## EXERCISE BRIEF
Those lines of the records that contain "панели" are to be located and copied.
START TASK INPUT
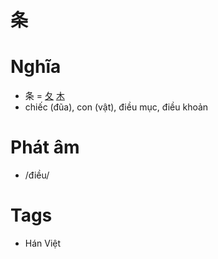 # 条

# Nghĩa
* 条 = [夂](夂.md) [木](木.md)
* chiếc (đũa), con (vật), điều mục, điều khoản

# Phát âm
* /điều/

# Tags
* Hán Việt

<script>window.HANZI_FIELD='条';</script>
END TASK INPUT
START TASK INPUT
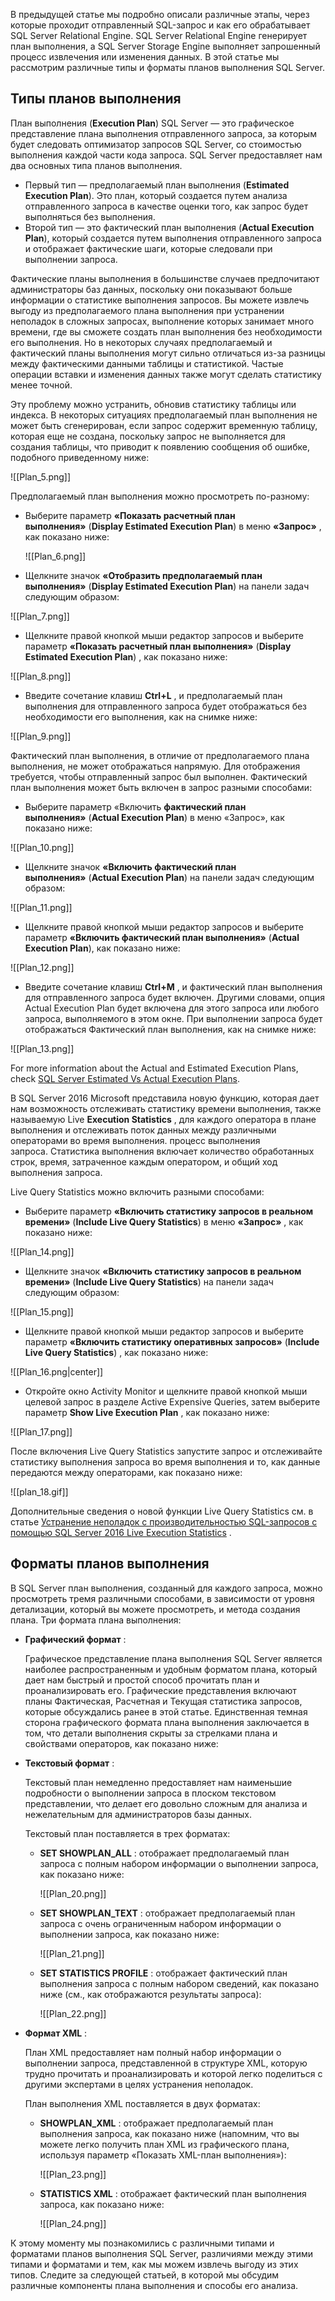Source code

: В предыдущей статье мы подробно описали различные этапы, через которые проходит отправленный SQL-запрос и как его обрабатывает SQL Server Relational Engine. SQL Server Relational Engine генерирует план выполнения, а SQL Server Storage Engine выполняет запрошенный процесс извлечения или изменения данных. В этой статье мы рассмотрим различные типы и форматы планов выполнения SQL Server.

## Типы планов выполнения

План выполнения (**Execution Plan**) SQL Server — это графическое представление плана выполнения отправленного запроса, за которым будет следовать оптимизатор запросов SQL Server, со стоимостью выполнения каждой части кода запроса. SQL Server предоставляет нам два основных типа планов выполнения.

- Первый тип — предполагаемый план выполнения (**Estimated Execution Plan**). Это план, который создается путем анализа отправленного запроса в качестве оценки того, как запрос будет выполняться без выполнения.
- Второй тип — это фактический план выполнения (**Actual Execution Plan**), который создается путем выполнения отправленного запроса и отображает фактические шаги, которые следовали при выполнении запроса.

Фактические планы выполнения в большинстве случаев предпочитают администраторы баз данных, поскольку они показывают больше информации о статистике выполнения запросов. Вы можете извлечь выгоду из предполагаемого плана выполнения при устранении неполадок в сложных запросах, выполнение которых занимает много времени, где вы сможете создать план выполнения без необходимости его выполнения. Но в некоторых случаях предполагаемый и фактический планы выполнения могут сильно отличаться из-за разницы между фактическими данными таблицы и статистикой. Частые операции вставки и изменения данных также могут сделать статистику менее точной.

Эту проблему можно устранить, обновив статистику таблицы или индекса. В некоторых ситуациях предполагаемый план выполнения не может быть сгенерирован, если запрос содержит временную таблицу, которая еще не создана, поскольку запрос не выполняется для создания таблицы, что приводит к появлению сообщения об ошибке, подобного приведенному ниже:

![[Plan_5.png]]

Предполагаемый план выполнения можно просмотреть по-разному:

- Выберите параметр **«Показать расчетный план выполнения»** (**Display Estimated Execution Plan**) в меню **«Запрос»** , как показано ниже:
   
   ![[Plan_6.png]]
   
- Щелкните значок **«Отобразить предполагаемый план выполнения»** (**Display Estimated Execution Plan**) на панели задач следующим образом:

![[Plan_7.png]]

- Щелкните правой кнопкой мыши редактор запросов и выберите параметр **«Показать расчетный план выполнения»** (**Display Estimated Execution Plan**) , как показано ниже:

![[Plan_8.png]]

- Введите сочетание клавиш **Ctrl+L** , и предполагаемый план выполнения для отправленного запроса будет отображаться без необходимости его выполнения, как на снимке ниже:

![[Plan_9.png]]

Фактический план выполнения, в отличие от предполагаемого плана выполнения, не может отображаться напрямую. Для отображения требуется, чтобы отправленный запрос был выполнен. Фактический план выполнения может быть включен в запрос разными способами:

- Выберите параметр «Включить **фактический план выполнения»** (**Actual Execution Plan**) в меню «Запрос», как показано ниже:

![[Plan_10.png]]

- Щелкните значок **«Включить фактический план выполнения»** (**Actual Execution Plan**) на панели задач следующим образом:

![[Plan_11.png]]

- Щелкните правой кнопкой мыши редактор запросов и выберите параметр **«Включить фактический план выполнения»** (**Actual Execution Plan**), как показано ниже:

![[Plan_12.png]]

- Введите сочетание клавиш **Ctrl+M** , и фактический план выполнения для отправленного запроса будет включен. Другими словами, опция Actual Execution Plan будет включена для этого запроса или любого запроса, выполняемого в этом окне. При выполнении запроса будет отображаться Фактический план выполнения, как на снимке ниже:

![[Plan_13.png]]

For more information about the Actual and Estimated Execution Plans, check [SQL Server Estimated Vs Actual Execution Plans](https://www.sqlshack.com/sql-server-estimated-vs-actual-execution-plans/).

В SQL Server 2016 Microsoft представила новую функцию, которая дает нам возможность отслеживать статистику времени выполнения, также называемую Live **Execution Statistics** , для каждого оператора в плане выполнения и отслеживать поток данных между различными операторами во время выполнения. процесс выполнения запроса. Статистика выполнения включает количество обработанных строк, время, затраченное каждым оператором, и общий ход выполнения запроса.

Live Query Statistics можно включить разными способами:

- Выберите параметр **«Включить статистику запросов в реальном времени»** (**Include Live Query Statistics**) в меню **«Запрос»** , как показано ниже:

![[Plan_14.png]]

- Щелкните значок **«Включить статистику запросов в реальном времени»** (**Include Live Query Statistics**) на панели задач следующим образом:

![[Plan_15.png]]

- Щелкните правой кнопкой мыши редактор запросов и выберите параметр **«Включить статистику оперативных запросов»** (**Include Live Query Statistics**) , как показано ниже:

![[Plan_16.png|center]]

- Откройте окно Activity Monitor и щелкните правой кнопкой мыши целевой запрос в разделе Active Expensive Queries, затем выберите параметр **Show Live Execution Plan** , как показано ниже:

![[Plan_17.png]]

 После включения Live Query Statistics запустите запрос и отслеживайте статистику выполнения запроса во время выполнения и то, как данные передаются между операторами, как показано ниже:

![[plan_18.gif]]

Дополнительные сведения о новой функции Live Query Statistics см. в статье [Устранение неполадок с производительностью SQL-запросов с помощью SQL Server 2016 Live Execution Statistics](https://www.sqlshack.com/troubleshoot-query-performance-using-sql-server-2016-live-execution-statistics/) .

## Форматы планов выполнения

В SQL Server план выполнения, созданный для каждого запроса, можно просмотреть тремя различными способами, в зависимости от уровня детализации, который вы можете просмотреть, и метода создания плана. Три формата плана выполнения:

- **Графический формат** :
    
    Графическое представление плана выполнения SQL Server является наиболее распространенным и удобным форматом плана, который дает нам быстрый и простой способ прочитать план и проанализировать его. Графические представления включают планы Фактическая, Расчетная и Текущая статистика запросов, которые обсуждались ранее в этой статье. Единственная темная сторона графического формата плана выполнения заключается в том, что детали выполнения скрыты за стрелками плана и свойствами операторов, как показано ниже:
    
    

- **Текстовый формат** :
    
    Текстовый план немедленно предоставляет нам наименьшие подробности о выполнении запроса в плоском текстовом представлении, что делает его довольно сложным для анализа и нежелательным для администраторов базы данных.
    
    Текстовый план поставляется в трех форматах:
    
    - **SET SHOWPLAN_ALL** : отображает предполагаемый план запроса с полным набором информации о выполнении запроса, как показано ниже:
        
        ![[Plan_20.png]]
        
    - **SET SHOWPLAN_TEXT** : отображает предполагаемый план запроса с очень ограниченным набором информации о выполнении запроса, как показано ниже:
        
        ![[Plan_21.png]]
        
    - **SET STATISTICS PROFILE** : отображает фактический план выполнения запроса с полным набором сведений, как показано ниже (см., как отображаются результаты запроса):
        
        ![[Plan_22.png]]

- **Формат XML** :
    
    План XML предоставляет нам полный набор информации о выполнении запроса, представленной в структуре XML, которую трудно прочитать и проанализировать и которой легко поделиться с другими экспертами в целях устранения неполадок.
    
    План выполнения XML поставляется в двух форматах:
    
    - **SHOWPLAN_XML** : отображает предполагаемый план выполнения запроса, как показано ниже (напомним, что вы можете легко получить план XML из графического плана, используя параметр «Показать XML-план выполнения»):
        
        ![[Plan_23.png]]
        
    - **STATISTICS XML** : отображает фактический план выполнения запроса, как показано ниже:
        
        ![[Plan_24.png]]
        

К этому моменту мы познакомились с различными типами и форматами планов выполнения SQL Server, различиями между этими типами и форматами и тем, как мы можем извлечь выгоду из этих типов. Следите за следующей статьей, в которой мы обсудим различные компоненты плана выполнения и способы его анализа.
END TASK INPUT
START TASK INPUT
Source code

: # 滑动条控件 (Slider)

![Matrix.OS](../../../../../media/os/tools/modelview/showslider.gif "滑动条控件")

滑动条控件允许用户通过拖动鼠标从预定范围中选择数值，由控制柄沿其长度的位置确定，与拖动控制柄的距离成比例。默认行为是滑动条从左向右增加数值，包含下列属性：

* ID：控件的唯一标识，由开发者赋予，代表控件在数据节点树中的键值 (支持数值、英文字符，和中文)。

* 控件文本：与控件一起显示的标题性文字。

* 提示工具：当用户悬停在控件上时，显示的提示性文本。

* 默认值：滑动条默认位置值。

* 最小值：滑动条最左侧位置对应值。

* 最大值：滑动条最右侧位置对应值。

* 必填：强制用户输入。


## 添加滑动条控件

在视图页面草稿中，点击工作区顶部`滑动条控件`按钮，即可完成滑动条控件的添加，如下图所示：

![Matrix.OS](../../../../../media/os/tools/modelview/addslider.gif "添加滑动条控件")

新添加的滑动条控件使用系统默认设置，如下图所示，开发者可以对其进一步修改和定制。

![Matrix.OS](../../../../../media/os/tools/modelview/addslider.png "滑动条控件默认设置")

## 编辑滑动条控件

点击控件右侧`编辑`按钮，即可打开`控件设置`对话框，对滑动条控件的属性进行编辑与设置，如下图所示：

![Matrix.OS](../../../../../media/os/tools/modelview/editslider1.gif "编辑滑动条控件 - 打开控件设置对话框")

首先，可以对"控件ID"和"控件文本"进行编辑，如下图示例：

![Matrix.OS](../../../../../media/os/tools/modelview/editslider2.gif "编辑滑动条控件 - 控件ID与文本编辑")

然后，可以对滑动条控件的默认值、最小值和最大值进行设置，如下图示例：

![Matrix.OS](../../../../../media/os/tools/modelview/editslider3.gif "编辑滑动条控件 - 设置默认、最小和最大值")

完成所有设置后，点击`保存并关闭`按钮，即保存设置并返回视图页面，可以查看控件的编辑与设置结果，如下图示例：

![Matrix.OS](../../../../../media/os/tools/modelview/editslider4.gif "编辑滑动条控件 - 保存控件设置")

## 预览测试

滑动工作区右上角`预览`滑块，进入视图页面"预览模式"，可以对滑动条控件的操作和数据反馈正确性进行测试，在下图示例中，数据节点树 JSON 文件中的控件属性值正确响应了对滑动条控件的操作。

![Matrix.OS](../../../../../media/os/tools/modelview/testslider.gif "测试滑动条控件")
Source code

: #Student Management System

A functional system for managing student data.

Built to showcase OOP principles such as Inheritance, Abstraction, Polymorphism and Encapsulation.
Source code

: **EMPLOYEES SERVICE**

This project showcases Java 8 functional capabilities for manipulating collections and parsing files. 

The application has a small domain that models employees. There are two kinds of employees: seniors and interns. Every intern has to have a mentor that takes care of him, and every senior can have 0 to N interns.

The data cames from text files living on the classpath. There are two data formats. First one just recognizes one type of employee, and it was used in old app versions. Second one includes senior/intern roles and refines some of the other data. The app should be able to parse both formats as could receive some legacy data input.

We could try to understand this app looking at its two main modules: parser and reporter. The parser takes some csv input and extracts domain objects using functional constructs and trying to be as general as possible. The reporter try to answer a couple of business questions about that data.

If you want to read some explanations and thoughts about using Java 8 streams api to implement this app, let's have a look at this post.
END TASK INPUT
## WRITTEN REPLY
- Щелкните значок **«Отобразить предполагаемый план выполнения»** (**Display Estimated Execution Plan**) на панели задач следующим образом:
- Щелкните значок **«Включить фактический план выполнения»** (**Actual Execution Plan**) на панели задач следующим образом:
- Щелкните значок **«Включить статистику запросов в реальном времени»** (**Include Live Query Statistics**) на панели задач следующим образом:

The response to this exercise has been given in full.